Sanırım farkındasınızdır, henüz devlet ya da özel sağlık kurum Başhekimlerinden yönlendirici, vatandaşa güven verici bir açıklama gelmedi. Elbette 16 yoğun bakım ünitesi olduğunu sağır sultan duydu ama bu mudur gerçekten? Dudak uçuklatan muayene fiyatlarıyla, Bodrum’un en özel bölgelerinde kurulmuş lüks hastaneler hiç mi sorumluluk duymuyorlar bu halka?  Sayın Kaymakam yetersiz de olsa mevcut Devlet Hastanesiyle ilgili bir çalışma başlatmayacak mıdır? Eğer durum hastane açısından çok ümitsizse bunu vatandaşa aktarmayı, olası sorunlarda yapılması gerekenleri 1.ci ağız olarak anlatmayı neden yapmamıştır? Herkes her konuda Belediye ve Başkana sorgulama yapmaktayken, ilçenin asıl amiri Sayın Kaymakam ve ilgili birimler neden göz ardı edilmektedir? En azından yetkin bir sağlık çalışanı, Kaymakamlık tarafından göreve davet edilip halkı bilgilendiremez, yönlendirmeye yardımcı olamaz mıydı? Ki hala olabilir, olmalıdır, bu Bodrum vatandaşları adına talebimdir. Hükümetin aldığı genel tedbirlerin tekrarını değil, Bodrum özeline yönelik açıklamaları duymak istiyoruz.

 

SOKAK HAYVANLARI AÇLIK İLE KARŞI KARŞIYA

 

Çünkü sosyal medya dediğimiz korkunç canavar bilgi kirliliği ile herkesin aklını karıştırmaya devam ediyor, Örnek bir vaka olması halinde ” ya kendi aracınızla, ya da taksi tutarak İzmir’e gidebilirsiniz” paylaşımları yapılıyor, bu doğru mudur? Ambulanslar ya da yetkili birimlerin kontrolündeki araçlar  bu durumda devrede olmayacak mıdır? Buna benzer pek çok soru ilgili ağızlardan karşılığını bekliyor, lütfen sıklıkla vatandaşın karşısına çıkın Sayın ilçe amirleri, buna ihtiyacımız var.

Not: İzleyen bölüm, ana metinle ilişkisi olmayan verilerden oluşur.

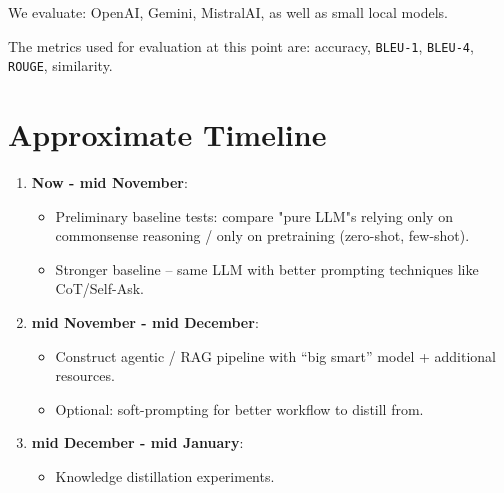 \documentclass[10pt]{article}
\begin{document}
We evaluate: OpenAI, Gemini, MistralAI, as well as small local models. %

The metrics used for evaluation at this point are: accuracy, \texttt{BLEU-1}, \texttt{BLEU-4}, \texttt{ROUGE}, similarity. 

\section{Approximate Timeline}
\begin{enumerate}
	\item \textbf{Now - mid November}: 
		\begin{itemize}
  			\item Preliminary baseline tests: compare "pure LLM"s relying only on commonsense reasoning / only on pretraining (zero-shot, few-shot).
			\item Stronger baseline – same LLM with better prompting techniques like CoT/Self-Ask.
		\end{itemize}
	\item \textbf{mid November - mid December}:
		\begin{itemize}
  			\item Construct agentic / RAG pipeline with “big smart” model + additional resources.
  			\item Optional: soft-prompting for better workflow to distill from.
		\end{itemize}
	\item \textbf{mid December - mid January}:
  		\begin{itemize}
			\item Knowledge distillation experiments.
		\end{itemize}
\end{enumerate}

\printbibliography
\end{document}
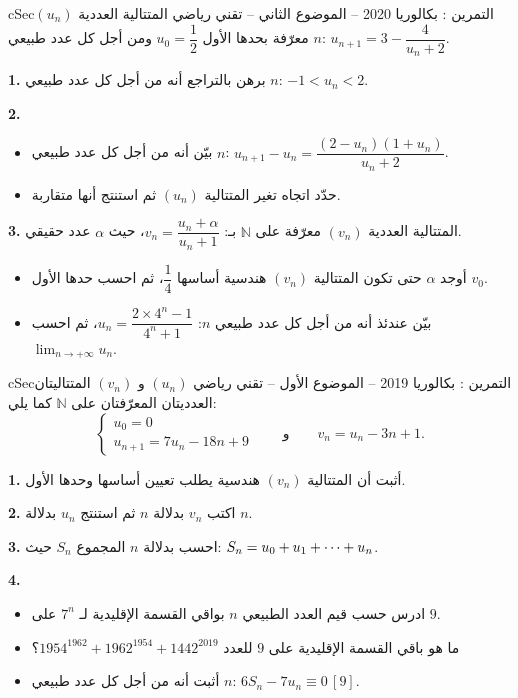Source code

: \documentclass[12pt,a4paper]{article}
\newenvironment{BOX}[2]{\begin{otherlanguage}{english}\begin{arbox}{#1}{#2}}{\end{arbox}\end{otherlanguage}}
\newcounter{exo}
\newenvironment{tamrin}[1]{\stepcounter{exo}\begin{BOX}{cSec}{التمرين \theexo: #1}}{\end{BOX}}
\renewcommand{\cdots}{\mathinner{\cdotp\cdotp\cdotp}}
\newcommand{\N}{\mathbb{N}}
\newcommand{\limn}{\displaystyle\lim_{n\to+\infty}}
\newenvironment{sq}{\begin{itemize}[leftmargin=2.4em,itemsep=3pt]}{\end{itemize}}
\newcommand{\qa}{\item[(أ)]}\newcommand{\qb}{\item[(ب)]}\newcommand{\qc}{\item[(جـ)]}\newcommand{\qd}{\item[(د)]}\newcommand{\qe}{\item[(هـ)]}
\newcommand{\QQ}[1]{\par\smallskip\textbf{#1.} }
\begin{document}
\begin{tamrin}{بكالوريا 2020 -- الموضوع الثاني -- تقني رياضي}
المتتالية العددية $(u_n)$ معرّفة بحدها الأول $u_0=\dfrac12$ ومن أجل كل عدد طبيعي $n$: $u_{n+1}=3-\dfrac{4}{u_n+2}$.

\QQ{1} برهن بالتراجع أنه من أجل كل عدد طبيعي $n$: $-1<u_n<2$.

\QQ{2}
\begin{sq}
\qa بيّن أنه من أجل كل عدد طبيعي $n$: $u_{n+1}-u_n=\dfrac{(2-u_n)(1+u_n)}{u_n+2}$.
\qb حدّد اتجاه تغير المتتالية $(u_n)$ ثم استنتج أنها متقاربة.
\end{sq}

\QQ{3} المتتالية العددية $(v_n)$ معرّفة على $\N$ بـ: $v_n=\dfrac{u_n+\alpha}{u_n+1}$، حيث $\alpha$ عدد حقيقي.
\begin{sq}
\qa أوجد $\alpha$ حتى تكون المتتالية $(v_n)$ هندسية أساسها $\dfrac14$، ثم احسب حدها الأول $v_0$.
\qb بيّن عندئذ أنه من أجل كل عدد طبيعي $n$: $u_n=\dfrac{2\times4^n-1}{4^n+1}$، ثم احسب $\limn u_n$.
\end{sq}
\end{tamrin}

\begin{tamrin}{بكالوريا 2019 -- الموضوع الأول -- تقني رياضي}
$(u_n)$ و $(v_n)$ المتتاليتان العدديتان المعرّفتان على $\N$ كما يلي:
\[\begin{cases}u_0=0\\ u_{n+1}=7u_n-18n+9\end{cases}\qquad\text{و}\qquad v_n=u_n-3n+1.\]

\QQ{1} أثبت أن المتتالية $(v_n)$ هندسية يطلب تعيين أساسها وحدها الأول.

\QQ{2} اكتب $v_n$ بدلالة $n$ ثم استنتج $u_n$ بدلالة $n$.

\QQ{3} احسب بدلالة $n$ المجموع $S_n$ حيث: $S_n=u_0+u_1+\cdots+u_n$.

\QQ{4}
\begin{sq}
\qa ادرس حسب قيم العدد الطبيعي $n$ بواقي القسمة الإقليدية لـ $7^n$ على $9$.
\qb ما هو باقي القسمة الإقليدية على $9$ للعدد $1954^{1962}+1962^{1954}+1442^{2019}$؟
\qc أثبت أنه من أجل كل عدد طبيعي $n$: $6S_n-7u_n\equiv0\,[9]$.
\end{sq}
\end{tamrin}
\end{document}
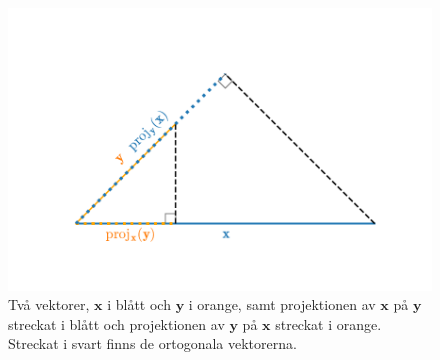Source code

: \documentclass[a4paper, 12pt]{report}
\theoremstyle{definition}
\theoremstyle{remark}
\newcommand{\bfx}{\mathbf{x}}
\newcommand{\bfy}{\mathbf{y}}
\begin{document}
\begin{figure}[h]
	\centering
	\includegraphics[width=0.8\linewidth, trim={2.1cm 17mm 2cm 20mm}, clip]{KandFigur4.pdf}
	\caption{\label{fig:proj}Två vektorer, $\bfx$ i blått och $\bfy$ i orange, samt projektionen av $\bfx$ på $\bfy$ streckat i blått och projektionen av $\bfy$ på $\bfx$ streckat i orange. Streckat i svart finns de ortogonala vektorerna.}
\end{figure}
\end{document}
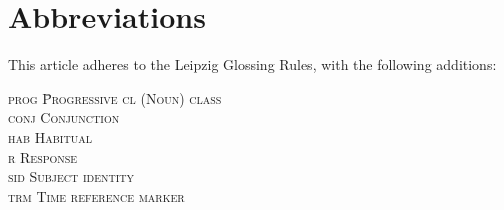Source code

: \documentclass[output=paper,colorlinks,citecolor=brown]{langscibook}
\begin{document}
\section*{Abbreviations}
This article adheres to the Leipzig Glossing Rules, with the following additions:
    \begin{multicols}{2}
	\begin{tabbing}
        \scshape prog \hspace{1ex} \= Progressive\kill
		\scshape cl \> (Noun) class\\
		\scshape conj \> Conjunction\\
		\scshape hab \> Habitual\\
		\scshape r \> Response\\
		\scshape sid \> Subject identity\\
		\scshape trm \> Time reference marker
	\end{tabbing}
    \end{multicols}

{\sloppy\printbibliography[heading=subbibliography,notkeyword=this]}
\end{document}

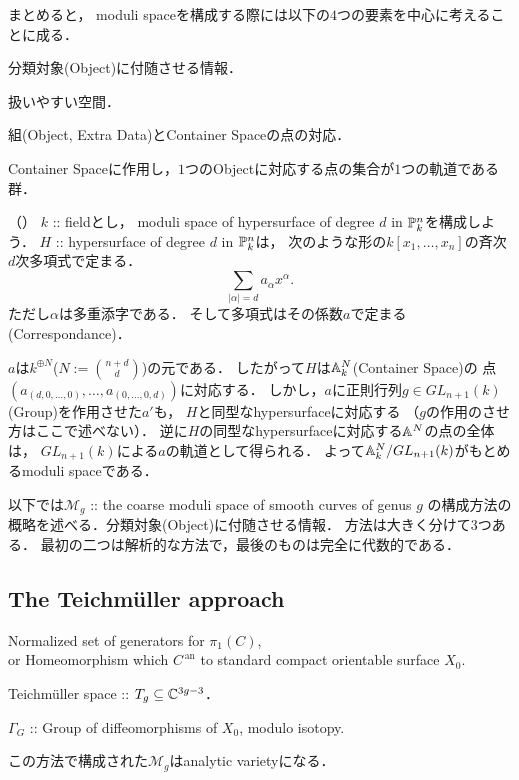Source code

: \documentclass[a4paper]{jsarticle}
\newcommand{\tp}[2]{\texorpdfstring{#1}{#2}}
\newcommand{\modM}{\mathcal{M}}
\newcommand{\an}[1]{{#1}^{\,\mathrm{an}}}
\begin{document}
    まとめると，
    moduli spaceを構成する際には以下の$4$つの要素を中心に考えることに成る．
    \begin{description}[leftmargin=!,labelwidth=\widthof{\bfseries Container Space}]
        \item[Extra Data] 分類対象(Object)に付随させる情報．
        \item[Container Space] 扱いやすい空間．
        \item[Correspondance] 組(Object, Extra Data)とContainer Spaceの点の対応．
        \item[Group] Container Spaceに作用し，$1$つのObjectに対応する点の集合が$1$つの軌道である群．
    \end{description}
    
    \begin{Example}（\cite{Muk1}）
        $k$ :: fieldとし，
        moduli space of hypersurface of degree $d$ in $\mathbb{P}_{k}^n$を構成しよう．
        $H$ :: hypersurface of degree $d$ in $\mathbb{P}_{k}^n$は，
        次のような形の$k[x_1,\dots,x_n]$の斉次$d$次多項式で定まる．
        \[ \sum_{|\alpha|=d} a_{\alpha} x^{\alpha}. \]
        ただし$\alpha$は多重添字である．
        そして多項式はその係数$a$で定まる(Correspondance)．
        
        $a$は$k^{\oplus N}$($N:=\binom{n+d}{d}$)の元である．
        したがって$H$は$\mathbb{A}_k^N$(Container Space)の
        点$(a_{(d,0,\dots,0)}, \dots, a_{(0,\dots,0,d)})$に対応する．
        しかし，$a$に正則行列$g \in GL_{n+1}(k)$ (Group)を作用させた$a'$も，
        $H$と同型なhypersurfaceに対応する
        （$g$の作用のさせ方はここで述べない）．
        逆に$H$の同型なhypersurfaceに対応する$\mathbb{A}^N$の点の全体は，
        $GL_{n+1}(k)$による$a$の軌道として得られる．
        よって$\mathbb{A}_k^N/GL_{n+1}(k)$がもとめるmoduli spaceである．
    \end{Example}

    以下では$\modM_g$ :: the coarse moduli space of smooth curves of genus $g$
    の構成方法の概略を述べる．分類対象(Object)に付随させる情報．
    方法は大きく分けて$3$つある．
    最初の二つは解析的な方法で，最後のものは完全に代数的である．

    \subsection{The Teichm\tp{\"u}{u}ller approach}
    \begin{description}[leftmargin=!,labelwidth=\widthof{\bfseries Container Space}]
        \item[Extra Data]
            Normalized set of generators for $\pi_1(C)$, \\
            or Homeomorphism which $\an{C}$ to standard compact orientable surface $X_0$.
        \item[Container Space] Teichm\"uller space :: $T_g \subseteq \mathbb{C}^{3g-3}$．
        \item[Group] $\Gamma_G$ :: Group of diffeomorphisms of $X_0$, modulo isotopy.
    \end{description}
    この方法で構成された$\modM_g$はanalytic varietyになる．
\end{document}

Gözlemlediğim kadarıyla market ve bazı yiyecek satışı yapılan yerlerdeki personel, önerilen önlemlere uymadan çalışmaya devam etmektedir. Pek çok marketin rafları boşalmış ve henüz dolmamıştır. Barınaklar kapatılmış, sokak hayvanları pek çok yerde aç kalma tehlikesiyle karşı karşıyadır. Sokaktaki canlar ile ilgili çalışmalar yapıldığını Sayın Aras bu gün açıkladı ama daha net , görselliğin ve rakamların  da olduğu bilgiler bekliyor kamuoyu, mevcut plan nedir,  uygulama nasıl yapılacaktır gibi.

 

BU KRİZDE MUHTARLARIN GÖREVİ NE OLACAK

 

Muhtarların bu kriz sürecinde nasıl davranacakları konusunda bir çalışma yapılmış ya da yapılacak mıdır? Yarımadanın her köşesine Belediye olanakları ile  yetişilemeyeceği açıktır, muhtarların mahallelerindeki her sorun ve ihtiyaçtan haberdar olmaları, ilgili birimlerle koordineli 24 saat göreve hazır olmaları sağlanmalıdır.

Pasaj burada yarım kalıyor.